Using only the entries below, output the lines starting at the one containing "- 💬 Ask me about ..." and ending at the one containing "1. Make sure", exactly and inclusive of both, omitting the pictures.
-------------------------
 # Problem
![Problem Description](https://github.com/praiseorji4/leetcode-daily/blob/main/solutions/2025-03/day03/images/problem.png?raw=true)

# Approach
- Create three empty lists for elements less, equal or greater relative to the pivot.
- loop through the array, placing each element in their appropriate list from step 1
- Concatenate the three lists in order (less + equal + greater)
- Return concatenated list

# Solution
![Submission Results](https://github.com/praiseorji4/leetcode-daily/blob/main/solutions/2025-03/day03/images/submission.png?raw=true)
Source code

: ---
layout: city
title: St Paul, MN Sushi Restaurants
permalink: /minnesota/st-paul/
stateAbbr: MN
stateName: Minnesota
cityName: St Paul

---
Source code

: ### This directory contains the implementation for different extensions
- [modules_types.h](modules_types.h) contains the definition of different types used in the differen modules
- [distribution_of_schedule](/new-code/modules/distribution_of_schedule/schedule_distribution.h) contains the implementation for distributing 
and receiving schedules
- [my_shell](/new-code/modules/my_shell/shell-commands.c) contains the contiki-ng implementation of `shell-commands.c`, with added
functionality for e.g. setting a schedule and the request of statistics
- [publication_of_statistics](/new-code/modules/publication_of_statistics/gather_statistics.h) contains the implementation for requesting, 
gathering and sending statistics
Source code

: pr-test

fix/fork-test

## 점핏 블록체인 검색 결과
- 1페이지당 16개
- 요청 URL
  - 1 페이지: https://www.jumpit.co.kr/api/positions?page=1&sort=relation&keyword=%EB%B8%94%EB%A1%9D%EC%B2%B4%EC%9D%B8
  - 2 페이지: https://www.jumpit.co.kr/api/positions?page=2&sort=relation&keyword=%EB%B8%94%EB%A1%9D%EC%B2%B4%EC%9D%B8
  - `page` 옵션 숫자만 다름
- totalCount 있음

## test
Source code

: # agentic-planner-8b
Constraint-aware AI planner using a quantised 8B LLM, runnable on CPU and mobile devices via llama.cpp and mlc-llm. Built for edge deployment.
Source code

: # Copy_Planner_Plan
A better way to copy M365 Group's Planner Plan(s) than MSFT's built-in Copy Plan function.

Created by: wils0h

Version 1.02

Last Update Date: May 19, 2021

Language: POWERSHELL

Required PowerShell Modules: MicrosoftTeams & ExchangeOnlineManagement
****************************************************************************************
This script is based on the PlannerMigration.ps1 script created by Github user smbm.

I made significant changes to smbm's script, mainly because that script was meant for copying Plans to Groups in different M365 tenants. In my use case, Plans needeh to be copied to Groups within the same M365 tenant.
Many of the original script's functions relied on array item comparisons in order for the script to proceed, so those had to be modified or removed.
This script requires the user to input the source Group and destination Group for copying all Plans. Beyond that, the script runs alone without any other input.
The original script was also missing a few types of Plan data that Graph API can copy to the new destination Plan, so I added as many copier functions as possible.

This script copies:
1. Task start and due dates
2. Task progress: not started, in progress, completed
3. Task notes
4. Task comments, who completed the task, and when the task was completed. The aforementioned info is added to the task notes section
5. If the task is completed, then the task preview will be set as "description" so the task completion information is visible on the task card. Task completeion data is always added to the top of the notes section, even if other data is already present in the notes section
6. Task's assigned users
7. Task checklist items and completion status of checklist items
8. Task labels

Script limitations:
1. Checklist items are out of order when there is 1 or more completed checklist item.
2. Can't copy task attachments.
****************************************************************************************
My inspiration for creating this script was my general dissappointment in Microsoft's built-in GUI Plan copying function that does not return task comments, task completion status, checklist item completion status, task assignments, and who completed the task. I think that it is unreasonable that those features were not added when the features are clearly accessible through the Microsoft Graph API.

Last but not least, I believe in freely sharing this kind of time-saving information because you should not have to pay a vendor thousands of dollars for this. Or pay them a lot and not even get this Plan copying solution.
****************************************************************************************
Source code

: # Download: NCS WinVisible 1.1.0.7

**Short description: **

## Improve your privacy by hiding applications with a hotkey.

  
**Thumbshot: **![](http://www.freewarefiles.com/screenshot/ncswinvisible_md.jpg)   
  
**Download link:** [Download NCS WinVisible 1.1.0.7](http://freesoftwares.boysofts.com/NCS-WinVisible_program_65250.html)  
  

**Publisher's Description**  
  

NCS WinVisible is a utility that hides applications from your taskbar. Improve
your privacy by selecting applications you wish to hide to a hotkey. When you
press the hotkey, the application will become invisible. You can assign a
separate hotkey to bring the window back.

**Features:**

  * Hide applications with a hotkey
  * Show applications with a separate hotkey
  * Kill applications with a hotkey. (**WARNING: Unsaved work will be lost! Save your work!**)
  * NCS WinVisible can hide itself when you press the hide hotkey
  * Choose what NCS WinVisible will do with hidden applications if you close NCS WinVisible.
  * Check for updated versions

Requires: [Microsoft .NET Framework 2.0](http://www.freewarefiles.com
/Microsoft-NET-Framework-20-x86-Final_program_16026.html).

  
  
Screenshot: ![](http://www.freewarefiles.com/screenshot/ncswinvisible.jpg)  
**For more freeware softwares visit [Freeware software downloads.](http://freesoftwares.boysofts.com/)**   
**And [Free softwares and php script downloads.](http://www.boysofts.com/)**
-------------------------
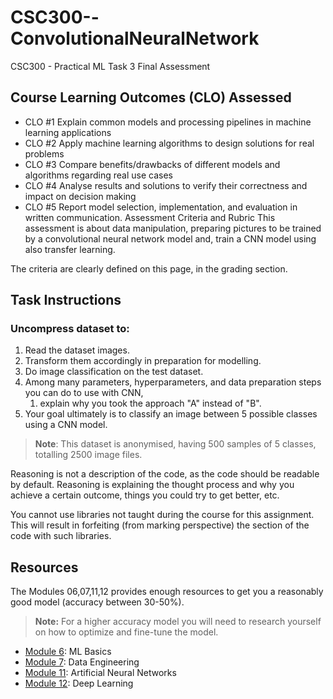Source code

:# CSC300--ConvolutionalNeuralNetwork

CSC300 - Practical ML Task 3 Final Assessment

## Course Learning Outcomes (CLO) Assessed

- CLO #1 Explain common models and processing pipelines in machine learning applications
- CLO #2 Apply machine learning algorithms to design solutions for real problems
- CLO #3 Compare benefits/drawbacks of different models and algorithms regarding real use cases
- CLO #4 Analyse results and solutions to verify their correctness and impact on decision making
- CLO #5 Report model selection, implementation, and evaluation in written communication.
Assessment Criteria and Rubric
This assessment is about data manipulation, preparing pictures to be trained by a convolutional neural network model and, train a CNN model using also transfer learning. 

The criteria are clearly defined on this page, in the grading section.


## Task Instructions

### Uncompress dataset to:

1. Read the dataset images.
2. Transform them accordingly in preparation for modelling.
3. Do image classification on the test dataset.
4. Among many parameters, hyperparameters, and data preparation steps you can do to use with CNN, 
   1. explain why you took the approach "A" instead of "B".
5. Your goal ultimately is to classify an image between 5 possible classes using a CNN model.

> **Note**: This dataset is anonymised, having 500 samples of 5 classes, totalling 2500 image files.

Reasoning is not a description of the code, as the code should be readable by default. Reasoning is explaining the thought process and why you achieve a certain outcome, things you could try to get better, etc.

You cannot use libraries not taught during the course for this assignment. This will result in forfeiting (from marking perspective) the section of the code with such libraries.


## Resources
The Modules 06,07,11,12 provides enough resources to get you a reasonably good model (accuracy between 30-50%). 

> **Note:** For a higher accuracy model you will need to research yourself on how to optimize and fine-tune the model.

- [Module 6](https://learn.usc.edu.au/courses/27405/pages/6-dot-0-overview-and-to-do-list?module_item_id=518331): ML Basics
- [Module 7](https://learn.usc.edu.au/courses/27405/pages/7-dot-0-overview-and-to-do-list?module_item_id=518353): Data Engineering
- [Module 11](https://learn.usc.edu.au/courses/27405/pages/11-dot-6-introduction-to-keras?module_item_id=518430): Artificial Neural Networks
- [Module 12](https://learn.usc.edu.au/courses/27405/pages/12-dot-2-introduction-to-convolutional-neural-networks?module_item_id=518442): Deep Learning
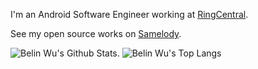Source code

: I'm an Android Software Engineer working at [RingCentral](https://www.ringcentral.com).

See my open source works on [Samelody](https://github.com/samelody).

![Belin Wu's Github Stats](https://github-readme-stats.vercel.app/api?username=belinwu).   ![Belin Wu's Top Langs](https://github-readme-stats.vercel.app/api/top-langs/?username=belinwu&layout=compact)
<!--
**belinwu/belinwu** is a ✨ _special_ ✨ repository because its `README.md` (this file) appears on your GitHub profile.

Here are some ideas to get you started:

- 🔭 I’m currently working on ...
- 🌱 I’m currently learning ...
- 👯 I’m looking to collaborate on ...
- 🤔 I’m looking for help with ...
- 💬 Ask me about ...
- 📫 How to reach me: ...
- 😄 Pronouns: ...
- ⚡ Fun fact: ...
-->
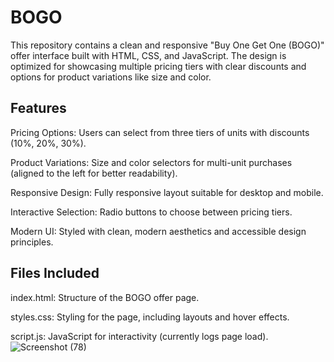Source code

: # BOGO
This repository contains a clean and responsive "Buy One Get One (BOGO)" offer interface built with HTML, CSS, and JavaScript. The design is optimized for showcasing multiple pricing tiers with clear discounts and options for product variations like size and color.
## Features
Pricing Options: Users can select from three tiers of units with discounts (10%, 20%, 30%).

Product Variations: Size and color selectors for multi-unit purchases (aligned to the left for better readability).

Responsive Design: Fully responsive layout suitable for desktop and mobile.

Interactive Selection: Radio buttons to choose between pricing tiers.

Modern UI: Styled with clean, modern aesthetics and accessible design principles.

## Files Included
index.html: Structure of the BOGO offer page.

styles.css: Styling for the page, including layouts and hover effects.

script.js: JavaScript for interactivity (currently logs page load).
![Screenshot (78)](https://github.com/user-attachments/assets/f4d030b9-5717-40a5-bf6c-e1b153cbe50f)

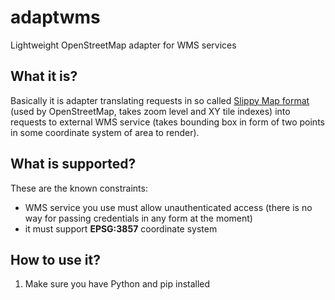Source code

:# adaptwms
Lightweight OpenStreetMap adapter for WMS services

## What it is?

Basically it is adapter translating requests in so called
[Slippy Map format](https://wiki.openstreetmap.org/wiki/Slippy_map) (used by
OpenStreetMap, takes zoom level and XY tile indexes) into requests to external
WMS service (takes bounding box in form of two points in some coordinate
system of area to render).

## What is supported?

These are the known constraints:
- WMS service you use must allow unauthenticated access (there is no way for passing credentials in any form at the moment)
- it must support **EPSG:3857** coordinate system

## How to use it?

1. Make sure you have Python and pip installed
-------------------------
◆ **Task output**
- 💬 Ask me about ...
- 📫 How to reach me: ...
- 😄 Pronouns: ...
- ⚡ Fun fact: ...
-->
Source code

: # BOGO
This repository contains a clean and responsive "Buy One Get One (BOGO)" offer interface built with HTML, CSS, and JavaScript. The design is optimized for showcasing multiple pricing tiers with clear discounts and options for product variations like size and color.
## Features
Pricing Options: Users can select from three tiers of units with discounts (10%, 20%, 30%).

Product Variations: Size and color selectors for multi-unit purchases (aligned to the left for better readability).

Responsive Design: Fully responsive layout suitable for desktop and mobile.

Interactive Selection: Radio buttons to choose between pricing tiers.

Modern UI: Styled with clean, modern aesthetics and accessible design principles.

## Files Included
index.html: Structure of the BOGO offer page.

styles.css: Styling for the page, including layouts and hover effects.

script.js: JavaScript for interactivity (currently logs page load).
![Screenshot (78)](https://github.com/user-attachments/assets/f4d030b9-5717-40a5-bf6c-e1b153cbe50f)

Source code

:# adaptwms
Lightweight OpenStreetMap adapter for WMS services

## What it is?

Basically it is adapter translating requests in so called
[Slippy Map format](https://wiki.openstreetmap.org/wiki/Slippy_map) (used by
OpenStreetMap, takes zoom level and XY tile indexes) into requests to external
WMS service (takes bounding box in form of two points in some coordinate
system of area to render).

## What is supported?

These are the known constraints:
- WMS service you use must allow unauthenticated access (there is no way for passing credentials in any form at the moment)
- it must support **EPSG:3857** coordinate system

## How to use it?

1. Make sure you have Python and pip installed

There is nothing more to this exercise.